Sylvain Levi menyatakan: “Apa yang disebut para Pandita di Bali sebagai Catur Veda sujatinya hanya terdiri Narayana Upanishad yang tiap-tiap bagian akhir berisi kata sirah (siro’). Oleh karena itu sering disebut Catur Veda Sirah. Mantra Gayatri yang sumber aslinya adalah Rig Veda 3.62 dan selalu dipetik sesudah kita-kitab Veda, ternyata di Bali sangat berlainan, tidak seorangpun Pedanda yang pernah mendengar dan membaca Mantra Gayatri dari Catur Veda mereka walaupun mereka setiap hari mengucapkan mantra itu dalam upacara Suryasevana”.
Adapun bunyi dari mantram Narayana Upanisad yang asli adalah sebagai berikut;
Narayana Upanisad [1]
om atha puruso ha vai narayano ‘kamayata prajah srjeyeti
narayanat prano jayate
manah sarvendriyani ca kham vayur jyotir apah prthivi visvasya dharini narayanad brahma jayate
narayanad rudro jayate
narayanad indro jayate
narayanad prajapatih prajayante
narayanad dvadasaditya rudra vasavah sarvani chandagmsi
narayanad eva samutpadyante
narayanad pravartante
narayane praliyante
ya evam veda
ity upanisat(e)
Narayana Upanisad [2]
om atha nityo narayanah
brahma narayanah
sivas ca narayanah
sakras ca narayanah
kalas ca narayanah
disas ca narayanah
vidisas ca narayanah
urdhvas ca narayanah
adhas ca narayanah
antar bahis ca narayanah
narayana evedag sarvam
yad bhutam yac ca bhavyam
niskalanko niranjano nirvikalpo nirakhyatah
suddho deva eko narayanah
na dvitiyo ‘sti kascit(e)
sa visnur eva bhavati sa visnur eva bhavati
ya evam veda
ity upanisat(e)
Narayana Upanisad [3]
om ity agre vyaharet(e)
nama iti pascat(e)
narayanayety uparistat(e)
om ity ekaksaram
nama iti dve aksare
narayanayeti pancaksarani
etad vai narayanasayastaksaram padam
yo ha vai narayanasyastaksaram padam adhyeti
anapabruvah sarvam ayureti
vindate prajapatyagm rayas posam gaupatyam
tato ‘mrtatvam asnute tato ’mrtatva asnuta iti
ya evam veda
ity upanisat(e)
Narayana Upanisad [4]
om pratyag anandam brahma purusam pranava svarupam
akara ukara makara iti
tanekadha sametad om iti
yam uktva mucyate yogi
janma samsara bandhanat(e)
om namo narayanayeti mantropasakah
vaikuntha bhuvanam gamisyati
tad idam pundarikam vijnana ghanam
tasmad tadidabha matram
brahmanyo devakiputro
brahmanyo madhusudanah
brahmanyo pundarikakso
brahmanyo visnur acyuteti
sarvabhutastham ekam narayanam
karana rupam akaranam param brahma om
Narayana Upanisad [5]
om pratar adhiyano ratrikrtam papam nasayati
sayam adiyano divasa-krtam papam nasayati
madhyahna dinam adityabhimukho ‘dhiyanah
panca maha patakopapatakat pramucyate
sarva veda parayana punyam labhate
narayana-sayujyam avapnoti
narayana-sayujyam avapnoti
ya evam veda
ity upanisat(e)
Melihat kenyataan ini, Seorang tokoh Hindu etnis Bali, Made Titib menyatakan perlu pelurusan istilah bahwa para pandita kita telah mengucapkan mantra-mantra Veda, yang sesungguhnya diucapkan adalah mantra Stuti Stava para pandita.

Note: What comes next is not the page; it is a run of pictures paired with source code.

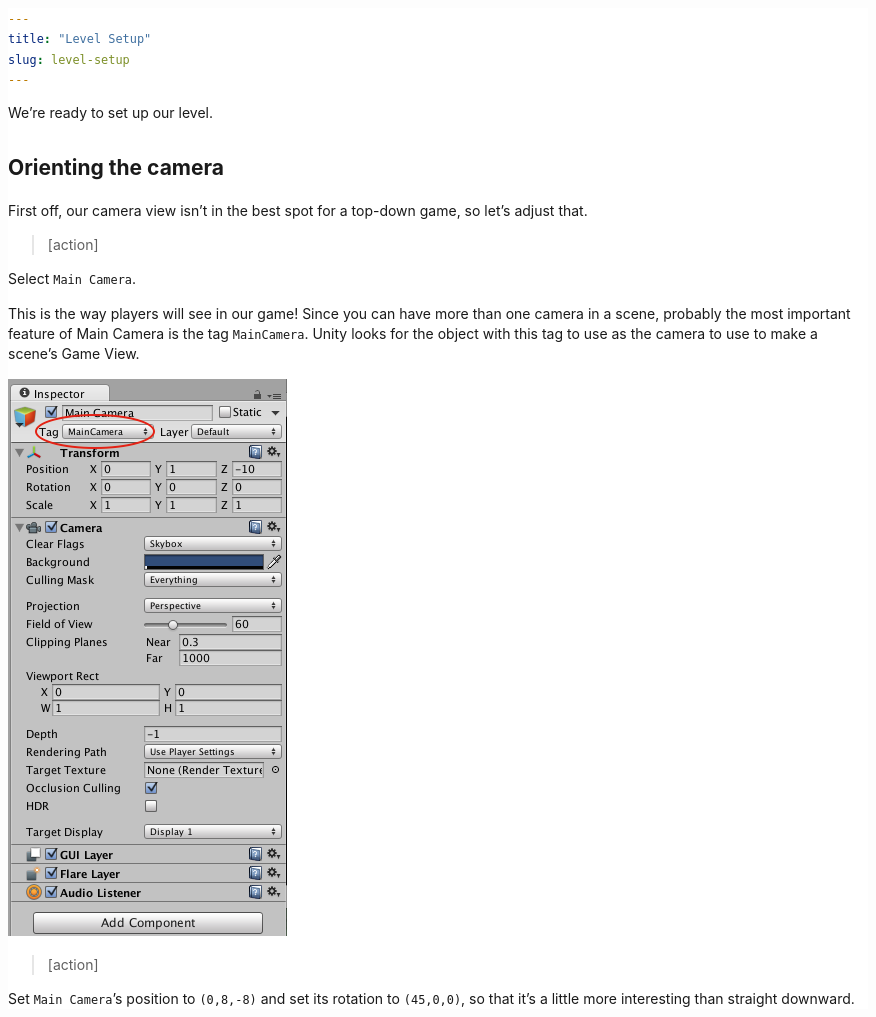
```yaml
---
title: "Level Setup"
slug: level-setup
---
```


We’re ready to set up our level.

## Orienting the camera

First off, our camera view isn’t in the best spot for a top-down game, so let’s adjust that.

> [action]
>
Select `Main Camera`.

This is the way players will see in our game!  Since you can have more than one camera in a scene, probably the most important feature of Main Camera is the tag `MainCamera`. Unity looks for the object with this tag to use as the camera to use to make a scene’s Game View.

![MainCamera tag](../assets/image_27.png)

> [action]
>
Set `Main Camera`’s position to `(0,8,-8)` and set its rotation to `(45,0,0)`, so that it’s a little more interesting than straight downward.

Sebab, sampai saat ini belum ada bukti ditemukan satu teks pun yang mengenai Veda, dalam arti sesungguhnya yang berbahasa Sanskrit murni. Bahasa Sanskrit memiliki chanda, guru lagu tersendiri, pemenggalan kata yang belum sepenuhnya dimiliki oleh para pandita di Bali.

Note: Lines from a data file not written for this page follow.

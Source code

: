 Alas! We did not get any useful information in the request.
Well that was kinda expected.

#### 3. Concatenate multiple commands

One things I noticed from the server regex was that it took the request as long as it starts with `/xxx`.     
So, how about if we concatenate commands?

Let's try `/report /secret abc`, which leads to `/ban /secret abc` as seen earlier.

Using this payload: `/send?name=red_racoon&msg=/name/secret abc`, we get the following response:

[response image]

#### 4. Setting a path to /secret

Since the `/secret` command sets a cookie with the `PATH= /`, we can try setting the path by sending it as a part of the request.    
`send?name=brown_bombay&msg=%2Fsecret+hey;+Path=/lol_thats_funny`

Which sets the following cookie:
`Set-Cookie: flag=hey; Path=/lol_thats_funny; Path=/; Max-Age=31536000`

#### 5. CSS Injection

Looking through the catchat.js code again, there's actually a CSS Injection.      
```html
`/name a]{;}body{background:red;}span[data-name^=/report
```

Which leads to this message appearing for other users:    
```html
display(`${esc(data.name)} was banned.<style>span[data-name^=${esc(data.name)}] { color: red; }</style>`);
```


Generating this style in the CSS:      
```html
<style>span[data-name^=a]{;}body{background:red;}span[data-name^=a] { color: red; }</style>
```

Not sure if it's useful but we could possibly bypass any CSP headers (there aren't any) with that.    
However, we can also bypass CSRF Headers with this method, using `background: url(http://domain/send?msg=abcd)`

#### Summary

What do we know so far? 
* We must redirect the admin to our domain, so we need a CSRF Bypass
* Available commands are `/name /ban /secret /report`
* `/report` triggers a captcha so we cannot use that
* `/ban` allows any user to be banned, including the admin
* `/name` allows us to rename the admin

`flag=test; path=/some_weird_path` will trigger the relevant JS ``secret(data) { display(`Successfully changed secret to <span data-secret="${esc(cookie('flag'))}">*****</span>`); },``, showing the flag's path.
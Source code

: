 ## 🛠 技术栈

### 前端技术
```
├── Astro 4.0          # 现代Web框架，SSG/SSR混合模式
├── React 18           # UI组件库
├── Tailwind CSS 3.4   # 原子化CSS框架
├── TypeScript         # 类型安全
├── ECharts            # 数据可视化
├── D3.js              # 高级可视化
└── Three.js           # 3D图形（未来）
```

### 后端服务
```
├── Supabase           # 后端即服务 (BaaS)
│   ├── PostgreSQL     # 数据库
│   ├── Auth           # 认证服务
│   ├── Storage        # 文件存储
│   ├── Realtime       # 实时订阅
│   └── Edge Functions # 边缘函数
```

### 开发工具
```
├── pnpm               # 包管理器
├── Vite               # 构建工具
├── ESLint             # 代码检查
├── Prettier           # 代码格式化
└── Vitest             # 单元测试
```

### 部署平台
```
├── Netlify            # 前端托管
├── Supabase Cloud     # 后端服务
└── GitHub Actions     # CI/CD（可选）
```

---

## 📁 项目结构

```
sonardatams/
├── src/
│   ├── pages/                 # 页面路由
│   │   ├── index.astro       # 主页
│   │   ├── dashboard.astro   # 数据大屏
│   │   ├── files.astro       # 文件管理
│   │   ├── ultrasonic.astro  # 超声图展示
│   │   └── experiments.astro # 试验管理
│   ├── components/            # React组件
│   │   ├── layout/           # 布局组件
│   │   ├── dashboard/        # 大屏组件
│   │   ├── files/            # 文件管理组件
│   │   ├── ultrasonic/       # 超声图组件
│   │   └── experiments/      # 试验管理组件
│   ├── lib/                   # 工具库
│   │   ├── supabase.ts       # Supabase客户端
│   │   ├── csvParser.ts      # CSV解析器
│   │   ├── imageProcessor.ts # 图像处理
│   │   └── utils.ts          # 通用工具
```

Di Bali terdapat sangat banyak lontar. Seorang peneliti Belanda, Van Der Tuuk menggolongkan lontar ke dalam enam klasifikasi, yakni:
- Kelompok Veda (Mantra/Puja)
- Kelompok Agama bersikan Etika, Tatasusila, sasana
- Kelompok Wariga/astrologi, tutur, kandha, usada
- Kelompok Itihasa, epik, parwa
- Kelompok Babad/sejarah
- Kelompok Tantri.
Namun demikian, lontar-lontar ini juga sering dikelompokkan dalam 3 kelompok besar berdasarkan isinya, yaitu lontar yang berisi ajaran tatwa, susila (etika) dan agama (upacara).
Lontar yang bersikian tatwa: bhuwana kosa, bhuwana sang ksepa, wraspati tattwa, siwagama, siwaatattwa, gong besi, purwa bhumi kamulan, tantu pagelaran, tatwa jnana, janan sidhanta, sanghyang Mahajnana dan sebagainya.
Sedangkan Lontar yang berisikan tentang etika atau tata susila adalah siwa sasana, resi sasasana, vrati sasana, putra sesana, slokantara, silakrama, nitisastra.
Lontar yang berisikan upacara agama: Lontar Catur Vedhya, wrahaspati kalpa, devata tattwa, widihi tattwa, sundarigama, yama tatwa, yama purana tattwa, mpu lutuk aben, kramaning madhiksa, yajna samskara, kramaning atiwa-tiwa, indik maligia, pateru saji, dharma kahuripan, eka ratama, janmaprawerti, puja kalapati, puja kalih, ekadasarudra, pancawalikrama, indik caru, puja pali-pali, siwa tattwa purana dan lainnya.
Selain itu juga terdapat beberapa lontar lain lagi yang tidak dapat dimasukkan dalam 3 golongan besar tadi, yaitu antara lain;
- Lontar Pengayam-Ayam, yang membicarakan masalah sambung ayam, bagaimana memilih ayam aduan, warna ayam dan hari baiknya saat di adu agar menang.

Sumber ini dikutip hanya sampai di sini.